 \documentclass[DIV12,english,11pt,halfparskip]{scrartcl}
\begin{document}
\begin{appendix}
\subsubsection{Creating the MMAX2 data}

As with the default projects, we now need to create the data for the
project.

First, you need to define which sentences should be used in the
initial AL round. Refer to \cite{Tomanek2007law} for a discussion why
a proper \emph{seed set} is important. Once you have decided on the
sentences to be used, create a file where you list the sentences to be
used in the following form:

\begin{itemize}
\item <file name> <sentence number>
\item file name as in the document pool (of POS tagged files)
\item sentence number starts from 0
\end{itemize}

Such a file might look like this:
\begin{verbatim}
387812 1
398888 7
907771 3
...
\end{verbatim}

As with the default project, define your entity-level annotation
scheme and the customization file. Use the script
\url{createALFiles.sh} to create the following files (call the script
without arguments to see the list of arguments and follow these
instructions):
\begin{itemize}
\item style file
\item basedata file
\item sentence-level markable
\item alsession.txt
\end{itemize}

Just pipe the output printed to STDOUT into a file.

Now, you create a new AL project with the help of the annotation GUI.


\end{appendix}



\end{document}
────────────────
Set the records above down again. Match them exactly.

Exercise response =>
 \documentclass[DIV12,english,11pt,halfparskip]{scrartcl}
\begin{document}
\begin{appendix}
\subsubsection{Creating the MMAX2 data}

As with the default projects, we now need to create the data for the
project.

First, you need to define which sentences should be used in the
initial AL round. Refer to \cite{Tomanek2007law} for a discussion why
a proper \emph{seed set} is important. Once you have decided on the
sentences to be used, create a file where you list the sentences to be
used in the following form:

\begin{itemize}
\item <file name> <sentence number>
\item file name as in the document pool (of POS tagged files)
\item sentence number starts from 0
\end{itemize}

Such a file might look like this:
\begin{verbatim}
387812 1
398888 7
907771 3
...
\end{verbatim}

As with the default project, define your entity-level annotation
scheme and the customization file. Use the script
\url{createALFiles.sh} to create the following files (call the script
without arguments to see the list of arguments and follow these
instructions):
\begin{itemize}
\item style file
\item basedata file
\item sentence-level markable
\item alsession.txt
\end{itemize}

Just pipe the output printed to STDOUT into a file.

Now, you create a new AL project with the help of the annotation GUI.


\end{appendix}



\end{document}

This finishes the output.